This notebook demonstrates device APIs through a computational mathematics example: Monte Carlo simulation of stock prices using the *Geometric Brownian Motion* (GBM) model. We'll use `nvmath.device.random` to generate random numbers directly within a custom CUDA kernel that computes the entire simulation path.

**Prerequisites:** To use this notebook, you will need:
- A computer equipped with an NVIDIA GPU
- Completion of previous notebooks (recommended)
- Understanding of Numba CUDA and basic CUDA programming concepts
- Familiarity with stochastic processes (helpful but not required)

For detailed installation instructions, please refer to the [nvmath-python documentation](https://docs.nvidia.com/cuda/nvmath-python/latest/installation.html#install-nvmath-python).

---
## Setup

This notebook uses the same benchmarking helper function from previous notebooks:

In [None]:
import numpy as np
import cupyx as cpx


# Helper function to benchmark two implementations F and (optionally) F_alternative
# When F_alternative is provided, in addition to raw performance numbers (seconds)
# speedup of F relative to F_alternative is reported
def benchmark(
    F, F_name="Implementation", F_alternative=None, F_alternative_name="Alternative implementation", n_repeat=10, n_warmup=1
):
    # warm-up + repeated runs
    timing = cpx.profiler.benchmark(F, n_repeat=n_repeat, n_warmup=n_warmup)
    # best time from repeated runs
    perf = np.min(timing.gpu_times)
    print(f"{F_name} performance = {perf:0.4f} sec")

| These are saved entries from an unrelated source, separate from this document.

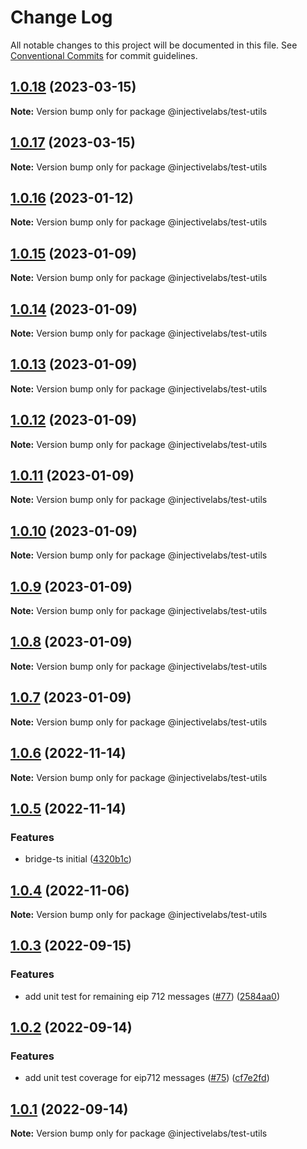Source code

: # Change Log

All notable changes to this project will be documented in this file.
See [Conventional Commits](https://conventionalcommits.org) for commit guidelines.

## [1.0.18](https://github.com/InjectiveLabs/injective-ts/compare/@injectivelabs/test-utils@1.0.17...@injectivelabs/test-utils@1.0.18) (2023-03-15)

**Note:** Version bump only for package @injectivelabs/test-utils





## [1.0.17](https://github.com/InjectiveLabs/injective-ts/compare/@injectivelabs/test-utils@1.0.16...@injectivelabs/test-utils@1.0.17) (2023-03-15)

**Note:** Version bump only for package @injectivelabs/test-utils





## [1.0.16](https://github.com/InjectiveLabs/injective-ts/compare/@injectivelabs/test-utils@1.0.15...@injectivelabs/test-utils@1.0.16) (2023-01-12)

**Note:** Version bump only for package @injectivelabs/test-utils





## [1.0.15](https://github.com/InjectiveLabs/injective-ts/compare/@injectivelabs/test-utils@1.0.14...@injectivelabs/test-utils@1.0.15) (2023-01-09)

**Note:** Version bump only for package @injectivelabs/test-utils





## [1.0.14](https://github.com/InjectiveLabs/injective-ts/compare/@injectivelabs/test-utils@1.0.13...@injectivelabs/test-utils@1.0.14) (2023-01-09)

**Note:** Version bump only for package @injectivelabs/test-utils





## [1.0.13](https://github.com/InjectiveLabs/injective-ts/compare/@injectivelabs/test-utils@1.0.12...@injectivelabs/test-utils@1.0.13) (2023-01-09)

**Note:** Version bump only for package @injectivelabs/test-utils





## [1.0.12](https://github.com/InjectiveLabs/injective-ts/compare/@injectivelabs/test-utils@1.0.11...@injectivelabs/test-utils@1.0.12) (2023-01-09)

**Note:** Version bump only for package @injectivelabs/test-utils





## [1.0.11](https://github.com/InjectiveLabs/injective-ts/compare/@injectivelabs/test-utils@1.0.10...@injectivelabs/test-utils@1.0.11) (2023-01-09)

**Note:** Version bump only for package @injectivelabs/test-utils





## [1.0.10](https://github.com/InjectiveLabs/injective-ts/compare/@injectivelabs/test-utils@1.0.9...@injectivelabs/test-utils@1.0.10) (2023-01-09)

**Note:** Version bump only for package @injectivelabs/test-utils





## [1.0.9](https://github.com/InjectiveLabs/injective-ts/compare/@injectivelabs/test-utils@1.0.8...@injectivelabs/test-utils@1.0.9) (2023-01-09)

**Note:** Version bump only for package @injectivelabs/test-utils





## [1.0.8](https://github.com/InjectiveLabs/injective-ts/compare/@injectivelabs/test-utils@1.0.7...@injectivelabs/test-utils@1.0.8) (2023-01-09)

**Note:** Version bump only for package @injectivelabs/test-utils





## [1.0.7](https://github.com/InjectiveLabs/injective-ts/compare/@injectivelabs/test-utils@1.0.6...@injectivelabs/test-utils@1.0.7) (2023-01-09)

**Note:** Version bump only for package @injectivelabs/test-utils





## [1.0.6](https://github.com/InjectiveLabs/injective-ts/compare/@injectivelabs/test-utils@1.0.5...@injectivelabs/test-utils@1.0.6) (2022-11-14)

**Note:** Version bump only for package @injectivelabs/test-utils





## [1.0.5](https://github.com/InjectiveLabs/injective-ts/compare/@injectivelabs/test-utils@1.0.4...@injectivelabs/test-utils@1.0.5) (2022-11-14)


### Features

* bridge-ts initial ([4320b1c](https://github.com/InjectiveLabs/injective-ts/commit/4320b1c256b58caec7a08c33854f0bdde9681c3c))





## [1.0.4](https://github.com/InjectiveLabs/injective-ts/compare/@injectivelabs/test-utils@1.0.3...@injectivelabs/test-utils@1.0.4) (2022-11-06)

**Note:** Version bump only for package @injectivelabs/test-utils





## [1.0.3](https://github.com/InjectiveLabs/injective-ts/compare/@injectivelabs/test-utils@1.0.2...@injectivelabs/test-utils@1.0.3) (2022-09-15)


### Features

* add unit test for remaining eip 712 messages ([#77](https://github.com/InjectiveLabs/injective-ts/issues/77)) ([2584aa0](https://github.com/InjectiveLabs/injective-ts/commit/2584aa09eb3f410f911509a23aca753ba696d773))





## [1.0.2](https://github.com/InjectiveLabs/injective-ts/compare/@injectivelabs/test-utils@0.5.0...@injectivelabs/test-utils@1.0.2) (2022-09-14)


### Features

* add unit test coverage for eip712 messages ([#75](https://github.com/InjectiveLabs/injective-ts/issues/75)) ([cf7e2fd](https://github.com/InjectiveLabs/injective-ts/commit/cf7e2fde727979fcf2187385d72b96efbed6d61a))





## [1.0.1](https://github.com/InjectiveLabs/injective-ts/compare/@injectivelabs/test-utils@0.5.0...@injectivelabs/test-utils@1.0.1) (2022-09-14)

**Note:** Version bump only for package @injectivelabs/test-utils
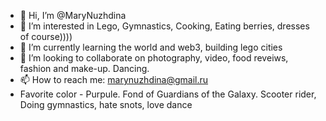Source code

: - 👋 Hi, I’m @MaryNuzhdina
- 👀 I’m interested in Lego, Gymnastics, Cooking, Eating berries, dresses of course))))
- 🌱 I’m currently learning the world and web3, building lego cities
- 💞️ I’m looking to collaborate on photography, video, food reveiws, fashion and make-up. Dancing.
- 📫 How to reach me: marynuzhdina@gmail.ru
- Favorite color - Purpule. Fond of Guardians of the Galaxy. Scooter rider, Doing gymnastics, hate snots, love dance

    if F_alternative is not None:
        timing_alt = cpx.profiler.benchmark(F_alternative, n_repeat=n_repeat, n_warmup=n_warmup)
        perf_alt = np.min(timing_alt.gpu_times)
        print(f"{F_alternative_name} performance = {perf_alt:0.4f} sec")
        print(f"Speedup = {perf_alt / perf:0.4f}x")
    else:
        perf_alt = None

    return perf, perf_alt

---
## Background: Stochastic Processes

Before diving into the implementation, let's review the mathematical concepts we'll be using.

### Arithmetic Brownian Motion

*Arithmetic Brownian motion* (also called *simple Brownian motion* or the *Wiener process*) is one of the most important stochastic processes in mathematics and finance.

In its normalized form, the process $ B_t $ has the following properties:

1. **Initial Condition**: $ B_0 = 0 $
2. **Normal Increments**: At any two time moments $ t $ and $ s $ where $ t > s $, the increment $ B_t - B_s $ is normally distributed:
   \[ B_t - B_s \sim \mathcal{N}(0, t-s) \]
3. **Independent Increments**: Any two non-overlapping increments are independent
4. **Continuous Paths**: The process has continuous sample paths

The process evolves from $ t = 0 $ to $ t = T $ with zero mean and standard deviation $ \sqrt{T} $.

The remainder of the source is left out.